Satish, who runs a photocopy shop next to the college, said the khaps are simply too far away to monitor students’ behavior. Phones are often exchanged as gifts and kept secret from the family, he said. “Generally,” he said, “everyone around here has two mobiles at least.”

Sonal Dangi, 20, shrugged off the talk of tighter controls. Social change had taken hold in Haryana, she said, and it could not be halted.

“Everything has its positive and negative sides,” she said. “But they can’t stop it.”

But others were far more wary. The moral arbiters from the village have informers everywhere, Meena said. Police officers often work with the khap, many said. A young man from the same village might report back to a woman’s family if he spotted her walking with a man, others said. So could the rickshaw driver who drove her to the city.

All the young women interviewed in Rohtak could reel off stories of classmates who simply disappeared, withdrew from school and were swiftly married to men of their parents’ choosing after word of a moral infraction reached their village.

The possibility of violence ran like a thin blade through their chatter: Just last month, a young man and woman studying in Rohtak were killed in public by the woman’s relatives after they were discovered violating the ban on same-village romance. The man was beheaded.

“You know,” said Puja, a 19-year-old student, “the first time the parents hear that the girl is roaming around, either they take her home and get her married or else they kill them.”

Even within the khap panchayats, there seemed to be little consensus on how, or whether, to keep an eye on young women away from home. In interviews, numerous local khap leaders scoffed at Mr.
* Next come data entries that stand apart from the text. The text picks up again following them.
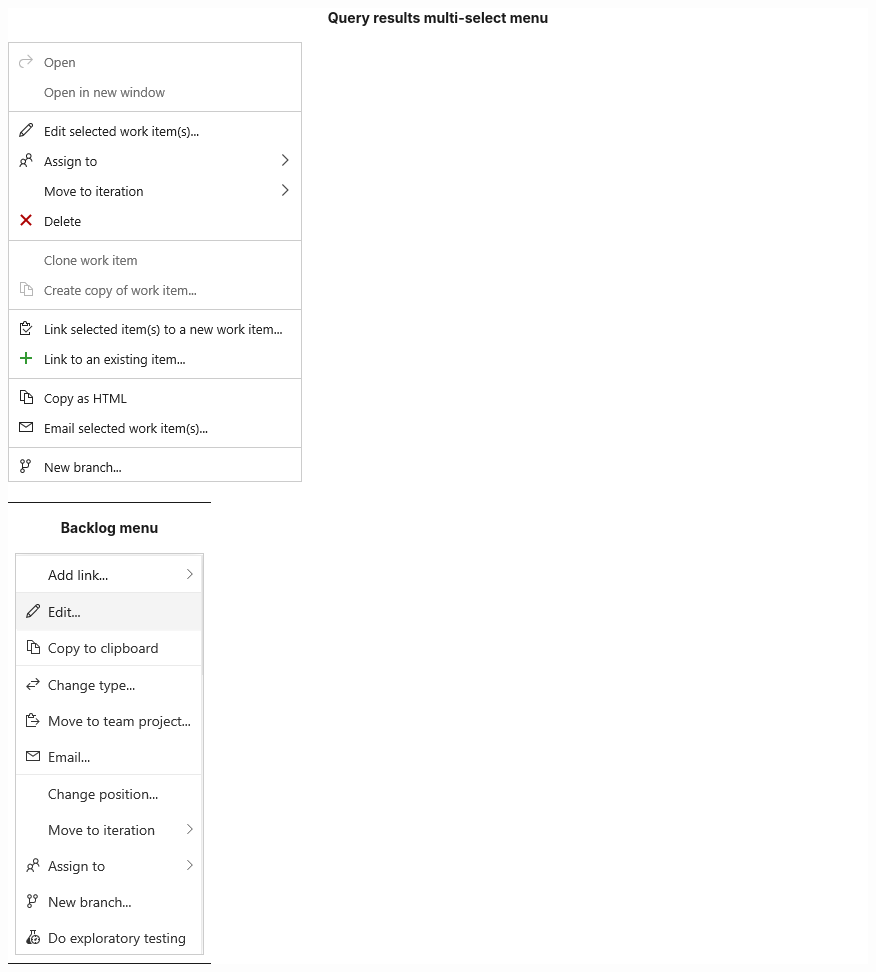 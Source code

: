 <td>
<p style="font-weight:bold;padding-bottom:0px;text-align:center;">Query results multi-select menu </p>
<img src="_img/bulk-m-query-r-tfs-2016-menu-options.png" alt="Query results multi-select menu, TFS-2015 " style="border: 1px solid #CCCCCC;" />  
</td>
</tr>
</table>


</div>

<div id="team-services" class="tab-pane fade in active">  

 

<table valign="top">
<tr valign="top">
<td>
<p style="font-weight:bold;padding-bottom:0px;text-align:center;">Backlog menu </p>
<img src="_img/bulk-m-backlog-menu-options-ts.png" alt="Backlog multi-select menu" style="border: 1px solid #CCCCCC;" />  
</td>
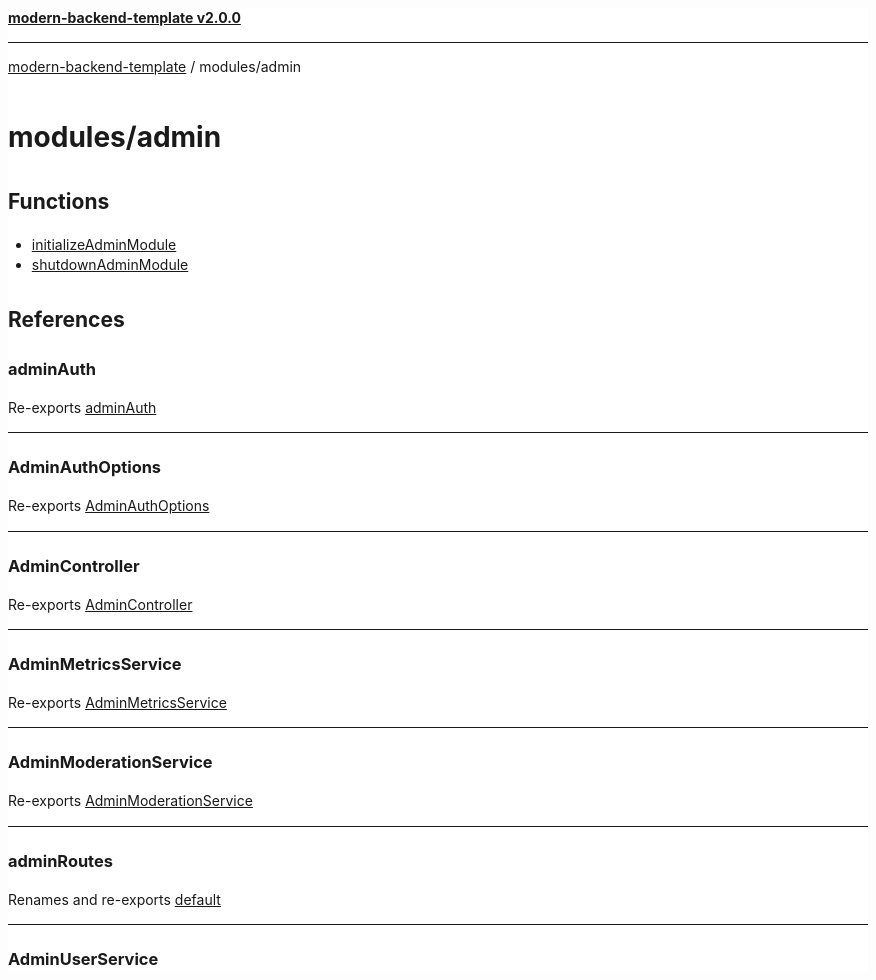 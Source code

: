 [**modern-backend-template v2.0.0**](../../README.md)

***

[modern-backend-template](../../modules.md) / modules/admin

# modules/admin

## Functions

- [initializeAdminModule](functions/initializeAdminModule.md)
- [shutdownAdminModule](functions/shutdownAdminModule.md)

## References

### adminAuth

Re-exports [adminAuth](admin.middleware/functions/adminAuth.md)

***

### AdminAuthOptions

Re-exports [AdminAuthOptions](admin.middleware/interfaces/AdminAuthOptions.md)

***

### AdminController

Re-exports [AdminController](admin.controller/classes/AdminController.md)

***

### AdminMetricsService

Re-exports [AdminMetricsService](admin-metrics.service/classes/AdminMetricsService.md)

***

### AdminModerationService

Re-exports [AdminModerationService](admin-moderation.service/classes/AdminModerationService.md)

***

### adminRoutes

Renames and re-exports [default](admin.route/functions/default.md)

***

### AdminUserService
Dhankar’s notion of placing surveillance units at places where young women change out of their traditional, billowing clothes.

But Mr. Dhankar was undaunted, saying the photographs could be shown to the girls’ parents, or to friendly police officers, who could threaten to press trumped-up criminal charges unless the behavior stopped. Great dangers await, Mr. Dhankar said, when a young woman keeps secrets from her family.

“It starts with a small lie,” he said. “Then they get into borrowing money and other bad things. The end result is that she will commit suicide or someone else will kill her.”

As he was explaining this, his daughter, a high school science teacher in her early 40s, chimed in with a robustly dissenting view, and Mr. Dhankar admitted cheerfully that the women in his house generally ignore what he says.

Growing serious, he added that it was misguided to see any collision of interests between young women and the traditionalists in the village. They are, he said, on the same team.

“As long as the girl lives within moral codes, she can have as much freedom as she wants,” he said. “If they are going after love affairs or extra freedom, then they are killed.”